What needs to be done:
Please write each record out again word for word.

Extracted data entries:
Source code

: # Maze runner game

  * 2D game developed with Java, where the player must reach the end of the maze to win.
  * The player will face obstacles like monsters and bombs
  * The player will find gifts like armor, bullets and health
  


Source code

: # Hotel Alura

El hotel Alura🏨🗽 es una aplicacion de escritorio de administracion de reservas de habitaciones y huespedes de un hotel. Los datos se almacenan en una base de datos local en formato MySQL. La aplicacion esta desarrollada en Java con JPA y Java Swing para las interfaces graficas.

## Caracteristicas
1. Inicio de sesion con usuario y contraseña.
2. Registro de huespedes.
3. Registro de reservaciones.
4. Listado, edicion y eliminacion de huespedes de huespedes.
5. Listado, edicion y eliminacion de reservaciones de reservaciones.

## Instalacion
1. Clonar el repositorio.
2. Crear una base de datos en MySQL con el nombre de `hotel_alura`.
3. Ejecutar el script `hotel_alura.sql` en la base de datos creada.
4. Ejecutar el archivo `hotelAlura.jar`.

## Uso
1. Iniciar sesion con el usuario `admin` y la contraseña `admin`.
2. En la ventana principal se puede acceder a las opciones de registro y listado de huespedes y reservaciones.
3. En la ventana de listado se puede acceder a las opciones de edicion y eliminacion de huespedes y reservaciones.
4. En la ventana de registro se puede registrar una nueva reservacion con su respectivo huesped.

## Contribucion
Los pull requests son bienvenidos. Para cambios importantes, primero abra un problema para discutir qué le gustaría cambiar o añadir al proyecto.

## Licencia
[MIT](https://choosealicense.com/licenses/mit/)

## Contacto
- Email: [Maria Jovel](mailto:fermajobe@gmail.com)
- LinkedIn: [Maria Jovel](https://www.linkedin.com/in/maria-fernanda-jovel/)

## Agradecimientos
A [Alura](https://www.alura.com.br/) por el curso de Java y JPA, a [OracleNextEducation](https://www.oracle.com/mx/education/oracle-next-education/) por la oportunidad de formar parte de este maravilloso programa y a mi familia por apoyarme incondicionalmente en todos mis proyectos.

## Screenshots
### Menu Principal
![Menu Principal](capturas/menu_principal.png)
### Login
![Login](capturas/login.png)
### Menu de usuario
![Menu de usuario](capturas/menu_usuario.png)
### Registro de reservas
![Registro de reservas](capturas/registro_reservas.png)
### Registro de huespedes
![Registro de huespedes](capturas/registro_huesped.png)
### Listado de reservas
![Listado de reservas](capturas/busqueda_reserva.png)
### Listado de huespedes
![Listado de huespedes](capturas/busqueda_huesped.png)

Answer section:
Source code

: # Maze runner game

  * 2D game developed with Java, where the player must reach the end of the maze to win.
  * The player will face obstacles like monsters and bombs
  * The player will find gifts like armor, bullets and health
  


Source code

: # Hotel Alura

El hotel Alura🏨🗽 es una aplicacion de escritorio de administracion de reservas de habitaciones y huespedes de un hotel. Los datos se almacenan en una base de datos local en formato MySQL. La aplicacion esta desarrollada en Java con JPA y Java Swing para las interfaces graficas.

## Caracteristicas
1. Inicio de sesion con usuario y contraseña.
2. Registro de huespedes.
3. Registro de reservaciones.
4. Listado, edicion y eliminacion de huespedes de huespedes.
5. Listado, edicion y eliminacion de reservaciones de reservaciones.

## Instalacion
1. Clonar el repositorio.
2. Crear una base de datos en MySQL con el nombre de `hotel_alura`.
3. Ejecutar el script `hotel_alura.sql` en la base de datos creada.
4. Ejecutar el archivo `hotelAlura.jar`.

## Uso
1. Iniciar sesion con el usuario `admin` y la contraseña `admin`.
2. En la ventana principal se puede acceder a las opciones de registro y listado de huespedes y reservaciones.
3. En la ventana de listado se puede acceder a las opciones de edicion y eliminacion de huespedes y reservaciones.
4. En la ventana de registro se puede registrar una nueva reservacion con su respectivo huesped.

## Contribucion
Los pull requests son bienvenidos. Para cambios importantes, primero abra un problema para discutir qué le gustaría cambiar o añadir al proyecto.

## Licencia
[MIT](https://choosealicense.com/licenses/mit/)

## Contacto
- Email: [Maria Jovel](mailto:fermajobe@gmail.com)
- LinkedIn: [Maria Jovel](https://www.linkedin.com/in/maria-fernanda-jovel/)

## Agradecimientos
A [Alura](https://www.alura.com.br/) por el curso de Java y JPA, a [OracleNextEducation](https://www.oracle.com/mx/education/oracle-next-education/) por la oportunidad de formar parte de este maravilloso programa y a mi familia por apoyarme incondicionalmente en todos mis proyectos.

## Screenshots
### Menu Principal
![Menu Principal](capturas/menu_principal.png)
### Login
![Login](capturas/login.png)
### Menu de usuario
![Menu de usuario](capturas/menu_usuario.png)
### Registro de reservas
![Registro de reservas](capturas/registro_reservas.png)
### Registro de huespedes
![Registro de huespedes](capturas/registro_huesped.png)
### Listado de reservas
![Listado de reservas](capturas/busqueda_reserva.png)
### Listado de huespedes
![Listado de huespedes](capturas/busqueda_huesped.png)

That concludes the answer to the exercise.